> _AIM OF THE TASK_:
An exact copy of the lines from the start of the material below through the line containing "这要有趣得多。超参数比参数更" is the required answer, and it includes no pictures.

> _EXTRACTED ENTRIES_:
BEGIN
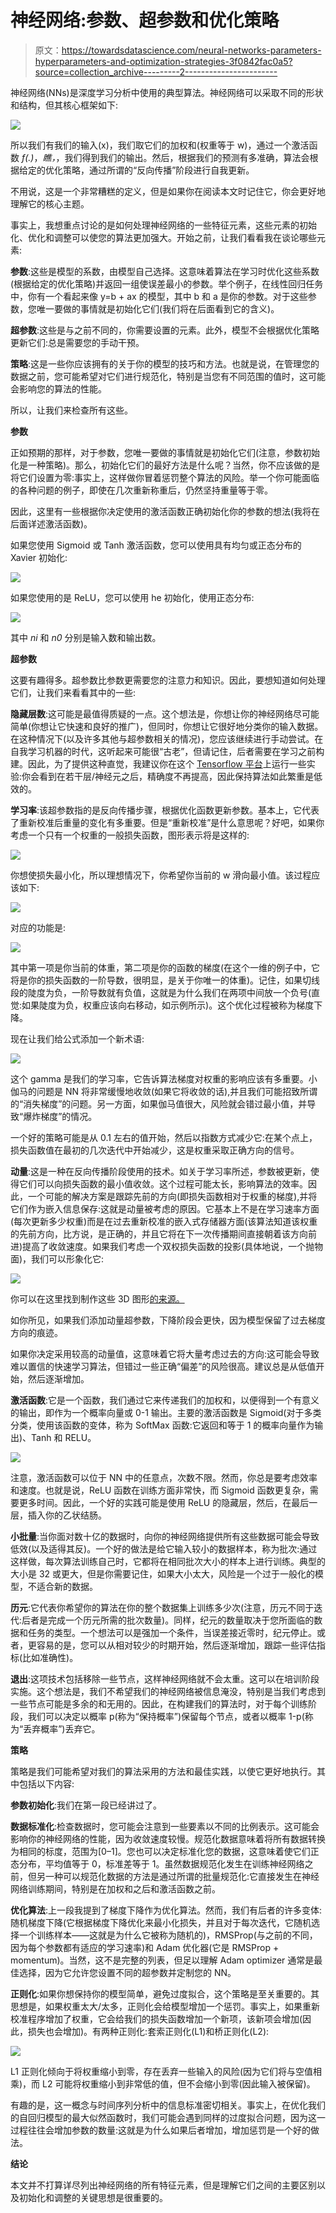 # 神经网络:参数、超参数和优化策略

> 原文：<https://towardsdatascience.com/neural-networks-parameters-hyperparameters-and-optimization-strategies-3f0842fac0a5?source=collection_archive---------2----------------------->

神经网络(NNs)是深度学习分析中使用的典型算法。神经网络可以采取不同的形状和结构，但其核心框架如下:

![](img/f98fdd00df88fff873206b6c27b58bbe.png)

所以我们有我们的输入(x)，我们取它们的加权和(权重等于 w)，通过一个激活函数 *f(.)*，*瞧，*，我们得到我们的输出。然后，根据我们的预测有多准确，算法会根据给定的优化策略，通过所谓的“反向传播”阶段进行自我更新。

不用说，这是一个非常糟糕的定义，但是如果你在阅读本文时记住它，你会更好地理解它的核心主题。

事实上，我想重点讨论的是如何处理神经网络的一些特征元素，这些元素的初始化、优化和调整可以使您的算法更加强大。开始之前，让我们看看我在谈论哪些元素:

**参数**:这些是模型的系数，由模型自己选择。这意味着算法在学习时优化这些系数(根据给定的优化策略)并返回一组使误差最小的参数。举个例子，在线性回归任务中，你有一个看起来像 y=b + ax 的模型，其中 b 和 a 是你的参数。对于这些参数，您唯一要做的事情就是初始化它们(我们将在后面看到它的含义)。

**超参数**:这些是与之前不同的，你需要设置的元素。此外，模型不会根据优化策略更新它们:总是需要您的手动干预。

**策略**:这是一些你应该拥有的关于你的模型的技巧和方法。也就是说，在管理您的数据之前，您可能希望对它们进行规范化，特别是当您有不同范围的值时，这可能会影响您的算法的性能。

所以，让我们来检查所有这些。

**参数**

正如预期的那样，对于参数，您唯一要做的事情就是初始化它们(注意，参数初始化是一种策略)。那么，初始化它们的最好方法是什么呢？当然，你不应该做的是将它们设置为零:事实上，这样做你冒着惩罚整个算法的风险。举一个你可能面临的各种问题的例子，即使在几次重新称重后，仍然坚持重量等于零。

因此，这里有一些根据你决定使用的激活函数正确初始化你的参数的想法(我将在后面详述激活函数)。

如果您使用 Sigmoid 或 Tanh 激活函数，您可以使用具有均匀或正态分布的 Xavier 初始化:

![](img/0d6dd0795848d2b0b206dacee78b5343.png)

如果您使用的是 ReLU，您可以使用 he 初始化，使用正态分布:

![](img/3c393c384bcb8e2053a225d6aff9b2be.png)

其中 *ni* 和 *n0* 分别是输入数和输出数。

**超参数**

这要有趣得多。超参数比参数更需要您的注意力和知识。因此，要想知道如何处理它们，让我们来看看其中的一些:

**隐藏层数**:这可能是最值得质疑的一点。这个想法是，你想让你的神经网络尽可能简单(你想让它快速和良好的推广)，但同时，你想让它很好地分类你的输入数据。在这种情况下(以及许多其他与超参数相关的情况)，您应该继续进行手动尝试。在自我学习机器的时代，这听起来可能很“古老”，但请记住，后者需要在学习之前构建。因此，为了提供这种直觉，我建议你在这个 [Tensorflow 平台](https://playground.tensorflow.org/#activation=sigmoid&batchSize=10&dataset=circle&regDataset=reg-plane&learningRate=0.03&regularizationRate=0&noise=0&networkShape=&seed=0.23580&showTestData=false&discretize=false&percTrainData=50&x=true&y=false&xTimesY=false&xSquared=false&ySquared=false&cosX=false&sinX=false&cosY=false&sinY=false&collectStats=false&problem=classification&initZero=false&hideText=false)上运行一些实验:你会看到在若干层/神经元之后，精确度不再提高，因此保持算法如此繁重是低效的。

**学习率**:该超参数指的是反向传播步骤，根据优化函数更新参数。基本上，它代表了重新校准后重量的变化有多重要。但是“重新校准”是什么意思呢？好吧，如果你考虑一个只有一个权重的一般损失函数，图形表示将是这样的:

![](img/237396b0901e45540a8010e8f529d1a7.png)

你想使损失最小化，所以理想情况下，你希望你当前的 w 滑向最小值。该过程应该如下:

![](img/22d8269369d602f51da3655cd9ea9145.png)

对应的功能是:

![](img/686c6731318400c92102cfdcee51f289.png)

其中第一项是你当前的体重，第二项是你的函数的梯度(在这个一维的例子中，它将是你的损失函数的一阶导数，很明显，是关于你唯一的体重)。记住，如果切线段的陡度为负，一阶导数就有负值，这就是为什么我们在两项中间放一个负号(直觉:如果陡度为负，权重应该向右移动，如示例所示)。这个优化过程被称为梯度下降。

现在让我们给公式添加一个新术语:

![](img/af34b78817da3fb62b17ebafd3326a26.png)

这个 gamma 是我们的学习率，它告诉算法梯度对权重的影响应该有多重要。小伽马的问题是 NN 将非常缓慢地收敛(如果它将收敛的话),并且我们可能招致所谓的“消失梯度”的问题。另一方面，如果伽马值很大，风险就会错过最小值，并导致“爆炸梯度”的情况。

一个好的策略可能是从 0.1 左右的值开始，然后以指数方式减少它:在某个点上，损失函数值在最初的几次迭代中开始减少，这是权重采取正确方向的信号。

**动量**:这是一种在反向传播阶段使用的技术。如关于学习率所述，参数被更新，使得它们可以向损失函数的最小值收敛。这个过程可能太长，影响算法的效率。因此，一个可能的解决方案是跟踪先前的方向(即损失函数相对于权重的梯度),并将它们作为嵌入信息保存:这就是动量被考虑的原因。它基本上不是在学习速率方面(每次更新多少权重)而是在过去重新校准的嵌入式存储器方面(该算法知道该权重的先前方向，比方说，是正确的，并且它将在下一次传播期间直接朝着该方向前进)提高了收敛速度。如果我们考虑一个双权损失函数的投影(具体地说，一个抛物面)，我们可以形象化它:

![](img/ba399438314f1ec375fbef1c7e157e06.png)

你可以在这里找到制作这些 3D 图形[的来源。](http://www.livephysics.com/tools/mathematical-tools/online-3-d-function-grapher/?xmin=-1&xmax=1&ymin=-1&ymax=1&zmin=Auto&zmax=Auto&f=x%5E2%2By%5E2)

如你所见，如果我们添加动量超参数，下降阶段会更快，因为模型保留了过去梯度方向的痕迹。

如果你决定采用较高的动量值，这意味着它将大量考虑过去的方向:这可能会导致难以置信的快速学习算法，但错过一些正确“偏差”的风险很高。建议总是从低值开始，然后逐渐增加。

**激活函数**:它是一个函数，我们通过它来传递我们的加权和，以便得到一个有意义的输出，即作为一个概率向量或 0-1 输出。主要的激活函数是 Sigmoid(对于多类分类，使用该函数的变体，称为 SoftMax 函数:它返回和等于 1 的概率向量作为输出)、Tanh 和 RELU。

![](img/0211a834fefcc66394d910ac75c152f2.png)

注意，激活函数可以位于 NN 中的任意点，次数不限。然而，你总是要考虑效率和速度。也就是说，ReLU 函数在训练方面非常快，而 Sigmoid 函数更复杂，需要更多时间。因此，一个好的实践可能是使用 ReLU 的隐藏层，然后，在最后一层，插入你的乙状结肠。

**小批量**:当你面对数十亿的数据时，向你的神经网络提供所有这些数据可能会导致低效(以及适得其反)。一个好的做法是给它输入较小的数据样本，称为批次:通过这样做，每次算法训练自己时，它都将在相同批次大小的样本上进行训练。典型的大小是 32 或更大，但是你需要记住，如果大小太大，风险是一个过于一般化的模型，不适合新的数据。

**历元**:它代表你希望你的算法在你的整个数据集上训练多少次(注意，历元不同于迭代:后者是完成一个历元所需的批次数量)。同样，纪元的数量取决于您所面临的数据和任务的类型。一个想法可以是强加一个条件，当误差接近零时，纪元停止。或者，更容易的是，您可以从相对较少的时期开始，然后逐渐增加，跟踪一些评估指标(比如准确性)。

**退出**:这项技术包括移除一些节点，这样神经网络就不会太重。这可以在培训阶段实施。这个想法是，我们不希望我们的神经网络被信息淹没，特别是当我们考虑到一些节点可能是多余的和无用的。因此，在构建我们的算法时，对于每个训练阶段，我们可以决定以概率 p(称为“保持概率”)保留每个节点，或者以概率 1-p(称为“丢弃概率”)丢弃它。

**策略**

策略是我们可能希望对我们的算法采用的方法和最佳实践，以使它更好地执行。其中包括以下内容:

**参数初始化**:我们在第一段已经讲过了。

**数据标准化**:检查数据时，您可能会注意到一些要素以不同的比例表示。这可能会影响你的神经网络的性能，因为收敛速度较慢。规范化数据意味着将所有数据转换为相同的标度，范围为[0–1]。您也可以决定标准化您的数据，这意味着使它们正态分布，平均值等于 0，标准差等于 1。虽然数据规范化发生在训练神经网络之前，但另一种可以规范化数据的方法是通过所谓的批量规范化:它直接发生在神经网络训练期间，特别是在加权和之后和激活函数之前。

**优化算法**:上一段我提到了梯度下降作为优化算法。然而，我们有后者的许多变体:随机梯度下降(它根据梯度下降优化来最小化损失，并且对于每次迭代，它随机选择一个训练样本——这就是为什么它被称为随机的)，RMSProp(与之前的不同，因为每个参数都有适应的学习速率)和 Adam 优化器(它是 RMSProp + momentum)。当然，这不是完整的列表，但足以理解 Adam optimizer 通常是最佳选择，因为它允许您设置不同的超参数并定制您的 NN。

**正则化**:如果你想保持你的模型简单，避免过度拟合，这个策略是至关重要的。其思想是，如果权重太大/太多，正则化会给模型增加一个惩罚。事实上，如果重新校准程序增加了权重，它会给我们的损失函数增加一个新项，该新项会增加(因此，损失也会增加)。有两种正则化:套索正则化(L1)和桥正则化(L2):

![](img/effac6bd78326ab5f4aad19ef676d367.png)

L1 正则化倾向于将权重缩小到零，存在丢弃一些输入的风险(因为它们将与空值相乘)，而 L2 可能将权重缩小到非常低的值，但不会缩小到零(因此输入被保留)。

有趣的是，这一概念与时间序列分析中的信息标准密切相关。事实上，在优化我们的自回归模型的最大似然函数时，我们可能会遇到同样的过度拟合问题，因为这一过程往往会增加参数的数量:这就是为什么如果后者增加，增加惩罚是一个好的做法。

**结论**

本文并不打算详尽列出神经网络的所有特征元素，但是理解它们之间的主要区别以及初始化和调整的关键思想是很重要的。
END
> _WRITTEN REPLY_:
 # 神经网络:参数、超参数和优化策略

> 原文：<https://towardsdatascience.com/neural-networks-parameters-hyperparameters-and-optimization-strategies-3f0842fac0a5?source=collection_archive---------2----------------------->

神经网络(NNs)是深度学习分析中使用的典型算法。神经网络可以采取不同的形状和结构，但其核心框架如下:

![](img/f98fdd00df88fff873206b6c27b58bbe.png)

所以我们有我们的输入(x)，我们取它们的加权和(权重等于 w)，通过一个激活函数 *f(.)*，*瞧，*，我们得到我们的输出。然后，根据我们的预测有多准确，算法会根据给定的优化策略，通过所谓的“反向传播”阶段进行自我更新。

不用说，这是一个非常糟糕的定义，但是如果你在阅读本文时记住它，你会更好地理解它的核心主题。

事实上，我想重点讨论的是如何处理神经网络的一些特征元素，这些元素的初始化、优化和调整可以使您的算法更加强大。开始之前，让我们看看我在谈论哪些元素:

**参数**:这些是模型的系数，由模型自己选择。这意味着算法在学习时优化这些系数(根据给定的优化策略)并返回一组使误差最小的参数。举个例子，在线性回归任务中，你有一个看起来像 y=b + ax 的模型，其中 b 和 a 是你的参数。对于这些参数，您唯一要做的事情就是初始化它们(我们将在后面看到它的含义)。

**超参数**:这些是与之前不同的，你需要设置的元素。此外，模型不会根据优化策略更新它们:总是需要您的手动干预。

**策略**:这是一些你应该拥有的关于你的模型的技巧和方法。也就是说，在管理您的数据之前，您可能希望对它们进行规范化，特别是当您有不同范围的值时，这可能会影响您的算法的性能。

所以，让我们来检查所有这些。

**参数**

正如预期的那样，对于参数，您唯一要做的事情就是初始化它们(注意，参数初始化是一种策略)。那么，初始化它们的最好方法是什么呢？当然，你不应该做的是将它们设置为零:事实上，这样做你冒着惩罚整个算法的风险。举一个你可能面临的各种问题的例子，即使在几次重新称重后，仍然坚持重量等于零。

因此，这里有一些根据你决定使用的激活函数正确初始化你的参数的想法(我将在后面详述激活函数)。

如果您使用 Sigmoid 或 Tanh 激活函数，您可以使用具有均匀或正态分布的 Xavier 初始化:

![](img/0d6dd0795848d2b0b206dacee78b5343.png)

如果您使用的是 ReLU，您可以使用 he 初始化，使用正态分布:

![](img/3c393c384bcb8e2053a225d6aff9b2be.png)

其中 *ni* 和 *n0* 分别是输入数和输出数。

**超参数**

这要有趣得多。超参数比参数更需要您的注意力和知识。因此，要想知道如何处理它们，让我们来看看其中的一些:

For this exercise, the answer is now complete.